レースは10周が過ぎたあたりから路面が急速に乾き始める。ウェットタイヤを履いたマシンは軒並みペースダウンを余儀なくされ、それはミクAMGも例外ではなかった。しかし、レース後半の燃料の問題からピットインは20周まで引っ張り、ドライバーは谷口選手に、タイヤはスリックへとチェンジして再びコースイン。このとき、外したウェットタイヤは溝がほぼない状態であった。
アウトラップでは14位まで落ちたものの、25周目に10位、30周目に8位と徐々に順位を上げていく。33周目には21号車(Hitotsuyama Audi R8 LMS)を抜いて6位に、全車ピットインが終わった42周目には2位を走っていた。10秒差で前を走る51号車のペースは速く、最後は5秒差まで縮めたものの追いつくことができず、2位でチェッカーを受けた。
これによりシリーズランキングは65ポイントでトップに返り咲いた。さらに2位以下とは9ポイントの差を付けて最終戦に臨むことになる。チャンピオンシップ的には有利だが、51号車の優勝回数は2回なので、同点だとチャンピオンの権利を失ってしまう(ミクAMGは優勝回数1回)ため、最後まで気が抜けない。自力でのチャンピオンは2位以上でゴールすること。もしくはチャンピオンの権利を残している51号車、65号車、55号車の前でゴールすることだ。
2014年以来のチャンピオンを獲得するため、チームは一丸となって最終戦もてぎに挑む。
■関係者コメント
雨だと厳しいという予想だったので、スタート前のスコールはどうなるのかと思いましたが、なんとかドライバーが頑張ってくれてポジションを上げてくれました。ウェットタイヤが最後はスリックタイヤになってましたから。片岡選手はよく耐えてくれました。後半も谷口選手が数台パスしてくれて、最後は追い詰める直前までいきましたね。優勝していればチャンピオンシップもラクだったんでしょうけど、それでも有利な状態で最終戦に臨めるのは準備にも気合いが入るし、なにより気分がいいですね!

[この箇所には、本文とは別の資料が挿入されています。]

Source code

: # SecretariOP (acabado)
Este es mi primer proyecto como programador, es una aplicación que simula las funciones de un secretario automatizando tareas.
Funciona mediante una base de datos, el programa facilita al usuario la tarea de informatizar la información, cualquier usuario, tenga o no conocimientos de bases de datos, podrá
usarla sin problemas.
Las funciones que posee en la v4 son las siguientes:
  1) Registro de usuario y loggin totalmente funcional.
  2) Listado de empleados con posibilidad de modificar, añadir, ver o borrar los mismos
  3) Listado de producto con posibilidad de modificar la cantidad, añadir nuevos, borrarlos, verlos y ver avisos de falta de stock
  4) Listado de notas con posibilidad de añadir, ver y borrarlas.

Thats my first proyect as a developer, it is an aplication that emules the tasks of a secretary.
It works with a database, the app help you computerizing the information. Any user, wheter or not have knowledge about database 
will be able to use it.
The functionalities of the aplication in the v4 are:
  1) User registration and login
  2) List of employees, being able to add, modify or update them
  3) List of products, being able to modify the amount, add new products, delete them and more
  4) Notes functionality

まずは波乱のタイが無事に終わってよかったです。天気も味方してくれてなかったし、流れが良かったわけでもないけど、ドライバーがとにかく頑張ってくれて、谷口選手のウェットタイヤでの予選4位もスゴかったし、難しいスタートになった決勝でも片岡選手がポジションを上げてくれて。ピットインのタイミング次第では51号車の前に行けたかもしれないけど、こちらも燃費の問題とかあったしね。ただ、GT500や周回遅れのクルマと絡んでしまって大幅にタイムを落としてしまったのはもったいなかった。それでも9ポイントのマージンを持ってランキングトップに立ったのは大きいですね。もちろん、油断はできないですけど。
今回はYOKOHAMAさんが用意してくれたタイヤがバッチリ決まって、ウェットもドライもいいタイムで走れました。決勝はあとちょっとで優勝だったから欲が出ちゃうけど、2位でも最高に嬉しいです! ライバルである25号車(VivaC 86 MC)と65号車がノーポイントだったのも大きい……と思ったら51号車が最大のライバルになったり、最後まで読めないシーズンです。まだまだ油断はできないけど、最終戦もてぎに貯金がある状態で行けるのは良かったですね。

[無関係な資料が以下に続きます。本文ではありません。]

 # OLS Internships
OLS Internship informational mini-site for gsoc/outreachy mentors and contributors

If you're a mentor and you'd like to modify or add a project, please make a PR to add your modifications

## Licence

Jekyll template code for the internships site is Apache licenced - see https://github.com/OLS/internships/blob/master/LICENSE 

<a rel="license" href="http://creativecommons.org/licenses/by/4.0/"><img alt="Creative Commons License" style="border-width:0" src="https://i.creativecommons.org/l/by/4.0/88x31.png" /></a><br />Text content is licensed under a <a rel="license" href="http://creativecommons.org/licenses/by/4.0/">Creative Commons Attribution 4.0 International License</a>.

レース直前のスコールにはちょっと驚きましたけど、結果としてはYOKOHAMAさんのウェットタイヤも谷口選手のスティントのスリックタイヤも、今回はタイヤのパフォーマンスが今日のコンディションにはマッチしていて、非常に良いレースができました。4位から出発して2位、そしてポイントランキングも1位を取り戻して最終戦に挑めるなんて、最高の週末です。